Records provided:
__________
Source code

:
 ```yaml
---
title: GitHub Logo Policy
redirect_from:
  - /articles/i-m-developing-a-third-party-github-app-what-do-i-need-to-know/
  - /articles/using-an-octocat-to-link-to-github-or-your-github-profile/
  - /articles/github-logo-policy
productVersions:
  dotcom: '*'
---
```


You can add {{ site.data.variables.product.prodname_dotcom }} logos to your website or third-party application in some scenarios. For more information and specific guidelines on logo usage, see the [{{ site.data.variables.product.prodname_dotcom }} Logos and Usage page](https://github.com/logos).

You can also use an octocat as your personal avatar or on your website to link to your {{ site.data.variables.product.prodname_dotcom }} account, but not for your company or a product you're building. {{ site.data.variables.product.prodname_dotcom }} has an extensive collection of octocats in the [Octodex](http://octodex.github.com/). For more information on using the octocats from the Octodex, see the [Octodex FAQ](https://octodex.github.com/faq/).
__________
Please go through the listing and return each line that has "data" in it.

Result of this task:
You can add {{ site.data.variables.product.prodname_dotcom }} logos to your website or third-party application in some scenarios. For more information and specific guidelines on logo usage, see the [{{ site.data.variables.product.prodname_dotcom }} Logos and Usage page](https://github.com/logos).
You can also use an octocat as your personal avatar or on your website to link to your {{ site.data.variables.product.prodname_dotcom }} account, but not for your company or a product you're building. {{ site.data.variables.product.prodname_dotcom }} has an extensive collection of octocats in the [Octodex](http://octodex.github.com/). For more information on using the octocats from the Octodex, see the [Octodex FAQ](https://octodex.github.com/faq/).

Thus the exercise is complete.